Setelah kejadian ledakan beberapa reaktor nuklir Fukushima Daiichi, Jepang yang tadinya sangat menggantungkan sumber energinya pada nuklir harus mengubah arah. Jepang menelurkan kebijakan feed-in tariff untuk energi terbarukan pada 1 Juli 2012 dengan tawaran yang sangat menarik yaitu 42 yen (sekitar Rp4.500) per kWh listrik yang masuk ke dalam jaringan PLN-nya Jepang. 

Program ini mendorong berbagai perusahaan serta pelanggan listrik rumah tangga untuk menginstalasi solar panel. Secara instan kapasitas PLTS terpasang di Jepang naik 40,7% dari 4.914 MW pada 2011 menjadi 6.914 MW pada 2012 dan menjadikan Jepang sebagai tempat bagi 6,9% PLTS terpasang di dunia pada 2012. 
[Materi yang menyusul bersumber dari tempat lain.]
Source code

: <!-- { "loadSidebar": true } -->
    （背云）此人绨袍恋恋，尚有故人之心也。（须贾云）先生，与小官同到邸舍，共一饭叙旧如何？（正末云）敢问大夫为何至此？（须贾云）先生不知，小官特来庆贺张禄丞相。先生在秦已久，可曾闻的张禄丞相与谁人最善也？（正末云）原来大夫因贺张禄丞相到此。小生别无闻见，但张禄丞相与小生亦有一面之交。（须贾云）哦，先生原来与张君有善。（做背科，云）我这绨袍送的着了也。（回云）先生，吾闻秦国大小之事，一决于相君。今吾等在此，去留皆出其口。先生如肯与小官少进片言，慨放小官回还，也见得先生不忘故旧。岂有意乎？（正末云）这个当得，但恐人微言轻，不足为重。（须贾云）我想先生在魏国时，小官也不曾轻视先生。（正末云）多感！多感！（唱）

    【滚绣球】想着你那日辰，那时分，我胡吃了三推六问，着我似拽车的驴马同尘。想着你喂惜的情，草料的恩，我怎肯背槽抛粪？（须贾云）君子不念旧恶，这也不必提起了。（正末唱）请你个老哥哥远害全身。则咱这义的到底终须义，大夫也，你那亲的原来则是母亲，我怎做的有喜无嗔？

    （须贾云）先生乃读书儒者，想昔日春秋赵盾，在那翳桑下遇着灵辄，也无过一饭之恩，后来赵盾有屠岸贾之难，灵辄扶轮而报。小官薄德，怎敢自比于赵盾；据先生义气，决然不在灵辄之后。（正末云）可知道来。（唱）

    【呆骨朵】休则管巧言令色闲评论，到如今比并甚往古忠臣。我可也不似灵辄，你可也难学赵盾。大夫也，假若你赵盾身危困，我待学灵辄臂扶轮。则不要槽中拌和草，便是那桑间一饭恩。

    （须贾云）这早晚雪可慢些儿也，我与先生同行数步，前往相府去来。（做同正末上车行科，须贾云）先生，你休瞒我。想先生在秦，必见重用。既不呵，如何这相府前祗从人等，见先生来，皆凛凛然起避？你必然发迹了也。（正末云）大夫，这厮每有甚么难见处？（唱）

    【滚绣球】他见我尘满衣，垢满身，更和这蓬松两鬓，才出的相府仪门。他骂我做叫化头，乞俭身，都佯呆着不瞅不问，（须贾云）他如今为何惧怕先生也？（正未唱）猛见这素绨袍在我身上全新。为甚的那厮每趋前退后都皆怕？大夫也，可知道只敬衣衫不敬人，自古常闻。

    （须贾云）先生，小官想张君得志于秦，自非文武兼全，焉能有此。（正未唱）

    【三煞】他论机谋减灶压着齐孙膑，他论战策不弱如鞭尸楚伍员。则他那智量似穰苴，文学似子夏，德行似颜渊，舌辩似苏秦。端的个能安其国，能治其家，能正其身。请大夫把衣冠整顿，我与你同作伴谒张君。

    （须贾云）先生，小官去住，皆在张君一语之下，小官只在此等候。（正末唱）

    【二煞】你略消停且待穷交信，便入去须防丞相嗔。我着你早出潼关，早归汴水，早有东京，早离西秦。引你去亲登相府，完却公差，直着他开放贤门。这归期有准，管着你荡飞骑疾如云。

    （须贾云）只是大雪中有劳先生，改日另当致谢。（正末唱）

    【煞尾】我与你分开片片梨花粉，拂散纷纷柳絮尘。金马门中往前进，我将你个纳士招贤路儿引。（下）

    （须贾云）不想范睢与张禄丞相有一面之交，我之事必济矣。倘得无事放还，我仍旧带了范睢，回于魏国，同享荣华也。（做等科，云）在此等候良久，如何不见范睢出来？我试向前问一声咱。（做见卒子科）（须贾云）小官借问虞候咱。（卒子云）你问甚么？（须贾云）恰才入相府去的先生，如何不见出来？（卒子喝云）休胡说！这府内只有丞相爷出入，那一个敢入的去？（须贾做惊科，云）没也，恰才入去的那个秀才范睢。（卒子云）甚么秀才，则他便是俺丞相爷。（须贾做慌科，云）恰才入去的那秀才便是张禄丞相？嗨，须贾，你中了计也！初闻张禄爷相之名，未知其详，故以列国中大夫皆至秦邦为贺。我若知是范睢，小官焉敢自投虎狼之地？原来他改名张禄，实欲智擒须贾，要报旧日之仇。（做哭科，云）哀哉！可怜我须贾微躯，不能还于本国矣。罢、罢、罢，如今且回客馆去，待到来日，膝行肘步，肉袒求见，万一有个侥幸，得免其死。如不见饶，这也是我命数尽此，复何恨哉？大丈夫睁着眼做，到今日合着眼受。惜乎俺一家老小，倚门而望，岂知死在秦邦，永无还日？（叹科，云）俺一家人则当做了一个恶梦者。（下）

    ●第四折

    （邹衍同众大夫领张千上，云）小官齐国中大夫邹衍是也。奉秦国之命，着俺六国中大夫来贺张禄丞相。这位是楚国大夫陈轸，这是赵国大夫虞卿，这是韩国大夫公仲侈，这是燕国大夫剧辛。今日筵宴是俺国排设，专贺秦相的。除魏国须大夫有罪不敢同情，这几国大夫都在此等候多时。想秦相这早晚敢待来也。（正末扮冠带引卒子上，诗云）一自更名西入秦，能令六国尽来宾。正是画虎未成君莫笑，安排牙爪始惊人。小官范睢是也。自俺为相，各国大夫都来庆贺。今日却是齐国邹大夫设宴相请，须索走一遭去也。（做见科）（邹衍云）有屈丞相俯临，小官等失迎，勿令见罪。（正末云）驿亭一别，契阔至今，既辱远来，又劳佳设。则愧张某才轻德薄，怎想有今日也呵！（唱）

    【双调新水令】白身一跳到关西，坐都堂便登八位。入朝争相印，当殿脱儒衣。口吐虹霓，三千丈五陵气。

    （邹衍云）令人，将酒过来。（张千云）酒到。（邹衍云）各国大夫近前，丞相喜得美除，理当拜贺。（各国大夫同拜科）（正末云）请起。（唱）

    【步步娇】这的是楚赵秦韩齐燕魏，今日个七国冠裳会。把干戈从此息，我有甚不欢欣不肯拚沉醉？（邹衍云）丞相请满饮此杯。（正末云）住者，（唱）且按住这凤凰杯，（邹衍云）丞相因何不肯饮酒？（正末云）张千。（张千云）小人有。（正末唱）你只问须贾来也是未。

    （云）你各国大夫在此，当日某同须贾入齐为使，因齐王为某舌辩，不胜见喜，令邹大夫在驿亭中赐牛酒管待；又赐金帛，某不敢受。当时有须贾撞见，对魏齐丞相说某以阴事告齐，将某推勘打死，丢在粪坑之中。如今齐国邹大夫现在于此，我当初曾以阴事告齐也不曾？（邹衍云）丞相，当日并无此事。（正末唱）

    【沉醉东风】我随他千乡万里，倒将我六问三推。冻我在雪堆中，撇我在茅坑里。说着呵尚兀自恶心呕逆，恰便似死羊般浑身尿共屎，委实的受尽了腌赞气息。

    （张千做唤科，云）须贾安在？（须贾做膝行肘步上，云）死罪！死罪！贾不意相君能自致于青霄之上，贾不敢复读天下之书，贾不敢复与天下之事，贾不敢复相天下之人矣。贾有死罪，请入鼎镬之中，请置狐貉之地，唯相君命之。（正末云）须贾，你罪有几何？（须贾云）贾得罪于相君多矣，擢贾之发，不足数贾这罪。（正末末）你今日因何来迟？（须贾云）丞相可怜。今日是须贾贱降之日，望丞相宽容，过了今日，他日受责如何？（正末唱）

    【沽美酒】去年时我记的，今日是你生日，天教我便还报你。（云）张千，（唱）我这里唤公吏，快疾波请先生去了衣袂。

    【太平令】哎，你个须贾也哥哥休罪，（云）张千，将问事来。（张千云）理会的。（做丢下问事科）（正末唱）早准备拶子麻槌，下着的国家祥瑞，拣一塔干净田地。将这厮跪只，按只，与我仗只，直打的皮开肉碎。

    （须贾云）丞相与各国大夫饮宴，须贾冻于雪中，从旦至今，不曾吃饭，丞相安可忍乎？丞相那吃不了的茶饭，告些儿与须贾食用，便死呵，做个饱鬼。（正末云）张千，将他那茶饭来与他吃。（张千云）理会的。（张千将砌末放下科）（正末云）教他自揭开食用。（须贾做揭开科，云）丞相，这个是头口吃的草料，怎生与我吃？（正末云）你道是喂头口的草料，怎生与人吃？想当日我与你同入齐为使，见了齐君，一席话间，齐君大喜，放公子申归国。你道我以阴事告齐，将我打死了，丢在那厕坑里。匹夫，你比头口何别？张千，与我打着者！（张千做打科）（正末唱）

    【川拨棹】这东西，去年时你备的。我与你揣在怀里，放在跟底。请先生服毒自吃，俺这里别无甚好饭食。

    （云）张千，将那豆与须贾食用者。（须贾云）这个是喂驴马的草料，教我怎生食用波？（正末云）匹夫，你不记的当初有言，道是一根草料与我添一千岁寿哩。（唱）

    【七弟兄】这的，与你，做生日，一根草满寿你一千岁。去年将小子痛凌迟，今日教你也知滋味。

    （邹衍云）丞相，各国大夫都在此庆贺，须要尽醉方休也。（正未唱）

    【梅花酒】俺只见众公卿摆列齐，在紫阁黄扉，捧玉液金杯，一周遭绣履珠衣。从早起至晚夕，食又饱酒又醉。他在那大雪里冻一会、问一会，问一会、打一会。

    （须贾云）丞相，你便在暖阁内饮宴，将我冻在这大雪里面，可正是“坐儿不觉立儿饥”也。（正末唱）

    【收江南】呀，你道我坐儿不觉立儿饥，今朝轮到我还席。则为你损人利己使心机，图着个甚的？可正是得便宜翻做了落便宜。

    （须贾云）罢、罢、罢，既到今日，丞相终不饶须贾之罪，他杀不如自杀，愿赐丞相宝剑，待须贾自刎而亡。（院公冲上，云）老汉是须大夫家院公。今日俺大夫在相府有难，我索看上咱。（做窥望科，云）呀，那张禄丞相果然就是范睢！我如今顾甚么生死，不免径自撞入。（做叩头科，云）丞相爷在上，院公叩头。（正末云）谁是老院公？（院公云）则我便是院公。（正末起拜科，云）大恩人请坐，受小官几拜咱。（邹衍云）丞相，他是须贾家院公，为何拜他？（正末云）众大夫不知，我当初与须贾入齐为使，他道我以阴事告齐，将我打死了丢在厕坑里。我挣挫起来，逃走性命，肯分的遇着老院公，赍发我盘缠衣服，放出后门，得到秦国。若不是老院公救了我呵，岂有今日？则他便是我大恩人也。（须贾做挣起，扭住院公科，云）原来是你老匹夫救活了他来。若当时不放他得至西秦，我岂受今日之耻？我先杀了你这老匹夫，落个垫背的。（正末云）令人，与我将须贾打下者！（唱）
Jepang juga menargetkan pada 2020, 20% dari energi mix-nya berasal dari energi terbarukan. Saat ini angkanya baru 10%. Pengalaman itu bisa kita tiru dan sesuaikan dengan kebutuhan di Indonesia. Pindah ke energi terbarukan bukan lagi hanya mengedepankan pertimbangan alam saja karena berbagai studi sudah membuktikan bahwa energi terbarukan sudah cukup kompetitif dan yang terpenting bisa memberikan kepastian karena tidak terikat sistem harga yang sangat volatil. 

Pilihan terhadap energi terbarukan memberikan keleluasaan pada pemerintah maupun industri untuk mengeset target pertumbuhannya tanpa harus was-was setiap saat memperhatikan harga minyak, dunia, gas bumi, dan batu bara.